Exercise:
Below is some data. Retype exactly the lines starting at the one with "Of the existing" and ending at the one with "as university cards, facilitating".

Stored data:
--
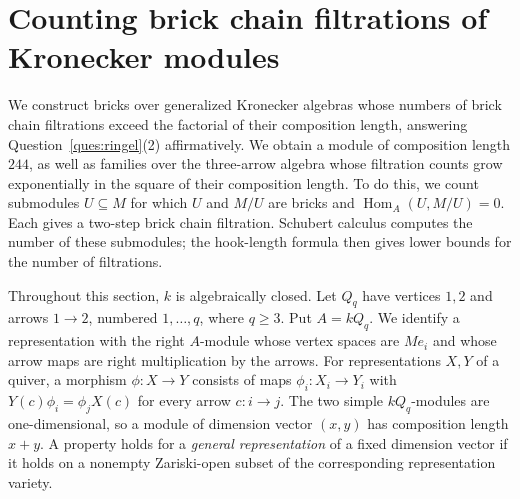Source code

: \documentclass[a4paper,reqno,10pt]{amsart}
\theoremstyle{definition}
\numberwithin{equation}{section}
\newcommand{\Hom}{\operatorname{Hom}}
\begin{document}
\section{Counting brick chain filtrations of Kronecker modules}\label{sec:kronecker}

We construct bricks over generalized Kronecker algebras whose numbers
of brick chain filtrations exceed the factorial of their composition
length, answering Question~\ref{ques:ringel}(2) affirmatively.
We obtain a module of composition length $244$, as well as families
over the three-arrow algebra
whose filtration counts grow exponentially in the square of their
composition length. To do this, we count submodules $U\subseteq M$
for which $U$ and $M/U$ are bricks and $\Hom_A(U,M/U)=0$.
Each gives a two-step brick chain filtration. Schubert calculus computes
the number of these submodules; the hook-length formula then gives
lower bounds for the number of filtrations.

Throughout this section, $k$ is algebraically closed. Let $Q_q$ have
vertices $1,2$ and arrows $1\to2$, numbered $1,\ldots,q$, where $q\geq3$.
Put $A=k Q_q$. We identify a representation with the right $A$-module
whose vertex spaces are $Me_i$ and whose arrow maps are right
multiplication by the arrows. For representations $X,Y$ of a quiver,
a morphism $\phi:X\to Y$ consists of maps $\phi_i:X_i\to Y_i$ with
$Y(c)\phi_i=\phi_jX(c)$ for every arrow $c:i\to j$.
The two simple $k Q_q$-modules are one-dimensional, so a module of
dimension vector $(x,y)$ has composition length $x+y$.
A property holds for a \emph{general representation} of a fixed
dimension vector if it holds on a nonempty Zariski-open subset of the
corresponding representation variety.
\end{document}
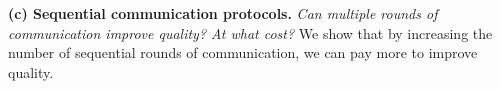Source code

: \textbf{(c) Sequential communication protocols.} \textit{Can multiple rounds of communication improve quality? At what cost?} 
  We show that by increasing the number of sequential rounds of communication, we can  pay more to improve quality. 





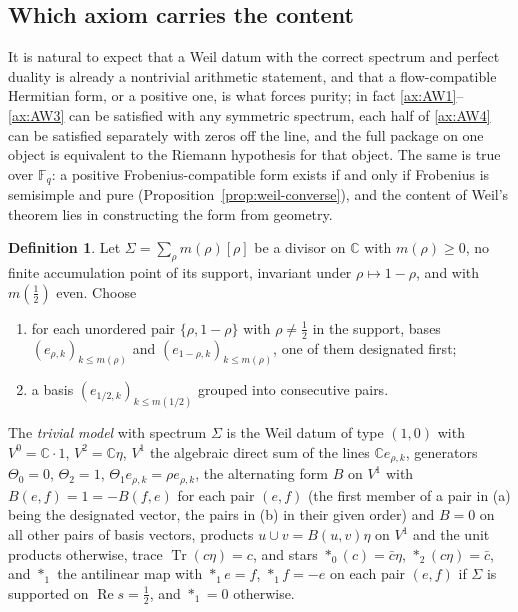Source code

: \documentclass[11pt]{amsart}
\theoremstyle{plain}
\theoremstyle{definition}
\newtheorem{definition}[theorem]{Definition}
\theoremstyle{remark}
\numberwithin{equation}{section}
\newcommand{\C}{\mathbb{C}}
\newcommand{\F}{\mathbb{F}}
\DeclareMathOperator{\Tr}{Tr}
\DeclareMathOperator{\Rea}{Re}
\renewcommand{\Re}{\Rea}
\begin{document}
\subsection{Which axiom carries the content}\label{subsec:content}

It is natural to expect that a Weil datum with the correct spectrum
and perfect duality is already a nontrivial arithmetic statement, and
that a flow-compatible Hermitian form, or a positive one, is what forces
purity; in fact \ref{ax:AW1}--\ref{ax:AW3} can be satisfied with any
symmetric spectrum, each half of \ref{ax:AW4} can be satisfied
separately with zeros off the line, and the full package on one object
is equivalent to the Riemann hypothesis for that object. The same is
true over $\F_q$: a positive Frobenius-compatible form exists if and
only if Frobenius is semisimple and pure
(Proposition~\ref{prop:weil-converse}), and the content of Weil's
theorem lies in constructing the form from geometry.

\begin{definition}\label{def:trivial-model}
Let $\Sigma=\sum_\rho m(\rho)[\rho]$ be a divisor on $\C$ with
$m(\rho)\ge0$, no finite accumulation point of its support, invariant
under $\rho\mapsto1-\rho$, and with $m(\tfrac12)$ even. Choose
\begin{enumerate}[label=(\alph*)]
\item for each unordered pair $\{\rho,1-\rho\}$ with $\rho\ne\tfrac12$
  in the support, bases $(e_{\rho,k})_{k\le m(\rho)}$ and
  $(e_{1-\rho,k})_{k\le m(\rho)}$, one of them designated first;
\item a basis $(e_{1/2,k})_{k\le m(1/2)}$ grouped into consecutive pairs.
\end{enumerate}
The \emph{trivial model} with spectrum $\Sigma$ is the Weil datum of
type $(1,0)$ with $V^0=\C\cdot1$, $V^2=\C\eta$, $V^1$ the algebraic
direct sum of the lines $\C e_{\rho,k}$, generators $\Theta_0=0$,
$\Theta_2=1$, $\Theta_1e_{\rho,k}=\rho e_{\rho,k}$, the alternating form
$B$ on $V^1$ with $B(e,f)=1=-B(f,e)$ for each pair $(e,f)$ (the first
member of a pair in (a) being the designated vector, the pairs in (b)
in their given order) and $B=0$ on all other pairs of basis vectors,
products $u\cup v=B(u,v)\eta$ on $V^1$ and the unit products otherwise,
trace $\Tr(c\eta)=c$, and stars $*_0(c)=\bar c\eta$,
$*_2(c\eta)=\bar c$, and $*_1$ the antilinear map with $*_1e=f$,
$*_1f=-e$ on each pair $(e,f)$ if $\Sigma$ is supported on
$\Re s=\tfrac12$, and $*_1=0$ otherwise.
\end{definition}
\end{document}
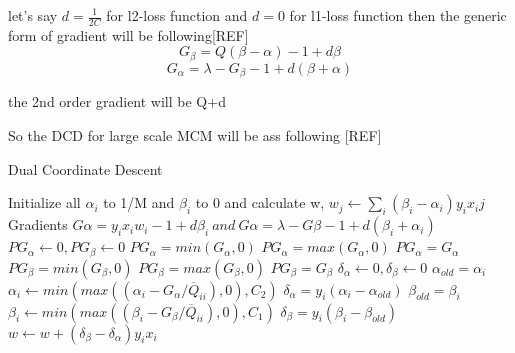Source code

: let's say $d = \frac{1}{2C}$ for l2-loss function and  $d = 0$ for l1-loss function then the generic form of gradient will be following[REF]
\begin{equation}
G_\beta = Q(\beta - \alpha) -1 + d\beta
\end{equation}
\begin{equation}
G_\alpha = \lambda - G_\beta -1 + d(\beta + \alpha)
\end{equation}

the 2nd order gradient will be Q+d

So the DCD for large scale MCM will be ass following [REF]

\begin{algorithm}
\caption{Dual Coordinate Descent}\label{array-sum}
\begin{algorithmic}[1]
	\State Initialize all $\alpha_i$ to 1/M and $\beta_i$ to 0 and calculate w, $w_j \gets \sum_i{(\beta_i-\alpha_i)y_ix_ij}$
		    \State Gradients $G\alpha = y_ix_iw_i - 1 + d\beta_i \:and\:G\alpha = \lambda - G\beta - 1 + d(\beta_i+\alpha_i)$
		    \State $PG_\alpha \gets 0, PG_\beta \gets 0$
		    \State $PG_\alpha = min(G_\alpha,0)$
		    \State $PG_\alpha = max(G_\alpha,0)$
		    \Else
		    \State $PG_\alpha = G_\alpha$
		    \EndIf
		    \State $PG_\beta = min(G_\beta,0)$
		    \State $PG_\beta = max(G_\beta,0)$
		    \Else
		    \State $PG_\beta = G_\beta$
		    \EndIf
            \State $\delta_\alpha \gets 0 , \delta_\beta \gets 0$
                \State $\alpha_{old} = \alpha_i$
                \State $\alpha_i \gets min(max((\alpha_i - G_\alpha/\overline{Q}_{ii}),0),C_2)$
                \State $\delta_\alpha = y_i(\alpha_i - \alpha_{old})$
            \EndIf
                \State $\beta_{old} = \beta_i$
                \State $\beta_i \gets min(max((\beta_i - G_\beta/\overline{Q}_{ii}),0),C_1)$
                \State $\delta_\beta = y_i(\beta_i - \beta_{old})$
            \EndIf
                \State $w \gets  w + (\delta_\beta-\delta_\alpha)y_ix_i$
            \EndIf      
    	\EndFor
	\EndWhile
	\EndProcedure
\end{algorithmic}
\end{algorithm}


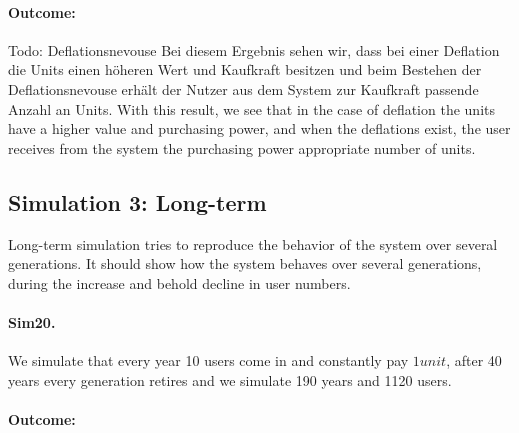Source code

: \paragraph{Outcome:}

\begin{table}[hbt!]
\centering
{}
\end{table}

Todo: Deflationsnevouse
Bei diesem Ergebnis sehen wir, dass bei einer Deflation die Units einen höheren Wert und Kaufkraft besitzen und beim Bestehen der Deflationsnevouse erhält der Nutzer aus dem System zur Kaufkraft passende Anzahl an Units.
With this result, we see that in the case of deflation the units have a higher value and purchasing power, and when the deflations exist, the user receives from the system the purchasing power appropriate number of units.


\subsection{Simulation 3: Long-term}

Long-term simulation tries to reproduce the behavior of the system over several generations. It should show how the system behaves over several generations, during the increase and behold decline in user numbers.

\paragraph{Sim20.} We simulate that every year 10 users come in and constantly pay $1 unit$, after 40 years every generation retires and we simulate 190 years and 1120 users.

\paragraph{Outcome:}


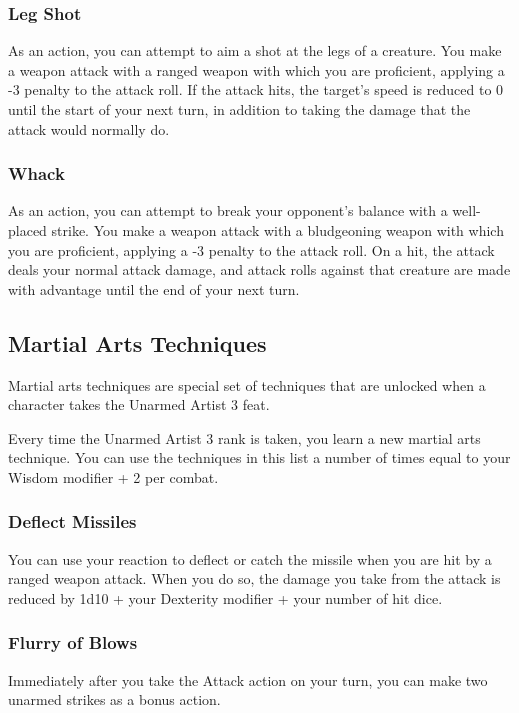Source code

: \subsubsection{Leg Shot} \label{tec::legshot}
As an action, you can attempt to aim a shot at the legs of a creature.
You make a weapon attack with a ranged weapon with which you are proficient, applying a -3 penalty to the attack roll.
If the attack hits, the target's speed is reduced to 0 until the start of your next turn, in addition to taking the damage that the attack would normally do.

\subsubsection{Whack} \label{tec::whack}
As an action, you can attempt to break your opponent's balance with a well-placed strike.
You make a weapon attack with a bludgeoning weapon with which you are proficient, applying a -3 penalty to the attack roll.
On a hit, the attack deals your normal attack damage, and attack rolls against that creature are made with advantage until the end of your next turn.

\subsection*{Martial Arts Techniques} \label{tec::martialartstechniques}
Martial arts techniques are special set of techniques that are unlocked when a character takes the Unarmed Artist 3 feat.

Every time the Unarmed Artist 3 rank is taken, you learn a new martial arts technique.
You can use the techniques in this list a number of times equal to your Wisdom modifier + 2 per combat.

\subsubsection{Deflect Missiles} \label{mtec::deflectmissiles}
You can use your reaction to deflect or catch the missile when you are hit by a ranged weapon attack.
When you do so, the damage you take from the attack is reduced by 1d10 + your Dexterity modifier + your number of hit dice.

\subsubsection{Flurry of Blows} \label{mtec::flurryofblows}
Immediately after you take the Attack action on your turn, you can make two unarmed strikes as a bonus action.

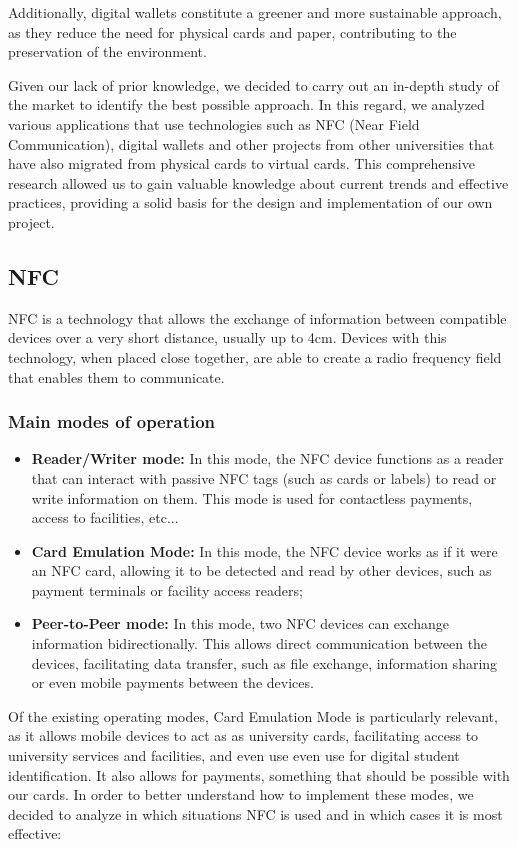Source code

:\documentclass[10pt]{article}
\begin{document}
Additionally, digital wallets constitute a greener and more sustainable approach, as they reduce the need for physical cards and paper, contributing to the preservation of the environment.

Given our lack of prior knowledge, we decided to carry out an in-depth study of the market to identify the best possible approach. In this regard, we analyzed various applications that use technologies such as NFC (Near Field Communication), digital wallets and other projects from other universities that have also migrated from physical cards to virtual cards. This comprehensive research allowed us to gain valuable knowledge about current trends and effective practices, providing a solid basis for the design and implementation of our own project.

\subsection{NFC}

NFC is a technology that allows the exchange of information between compatible devices over a very short distance, usually up to 4cm. Devices with this technology, when placed close together, are able to create a radio frequency field that enables them to communicate.

\subsubsection{Main modes of operation}
\begin{itemize}
    \item \textbf{Reader/Writer mode: } In this mode, the NFC device functions as a reader that can interact with passive NFC tags (such as cards or labels) to read or write information on them. This mode is used for contactless payments, access to facilities, etc...
    \item \textbf{Card Emulation Mode: } In this mode, the NFC device works as if it were an NFC card, allowing it to be detected and read by other devices, such as payment terminals or facility access readers;
    \item \textbf{Peer-to-Peer mode: } In this mode, two NFC devices can exchange information bidirectionally. This allows direct communication between the devices, facilitating data transfer, such as file exchange, information sharing or even mobile payments between the devices.
\end{itemize}

Of the existing operating modes, Card Emulation Mode is particularly relevant, as it allows mobile devices to act as
as university cards, facilitating access to university services and facilities, and even use
even use for digital student identification. It also allows for payments, something that should be possible with our cards.
In order to better understand how to implement these modes, we decided to analyze in which situations NFC is used and in which cases it is most effective:
\end{document}
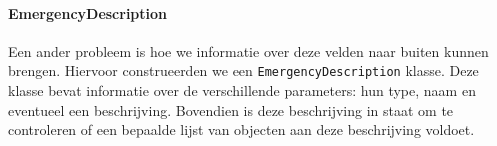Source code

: \paragraph{EmergencyDescription}
Een ander probleem is hoe we informatie over deze velden naar buiten kunnen brengen. Hiervoor construeerden we een \verb+EmergencyDescription+ klasse. Deze klasse bevat informatie over de verschillende parameters: hun type, naam en eventueel een beschrijving. Bovendien is deze beschrijving in staat om te controleren of een bepaalde lijst van objecten aan deze beschrijving voldoet.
--
Response:
Of the existing operating modes, Card Emulation Mode is particularly relevant, as it allows mobile devices to act as
as university cards, facilitating access to university services and facilities, and even use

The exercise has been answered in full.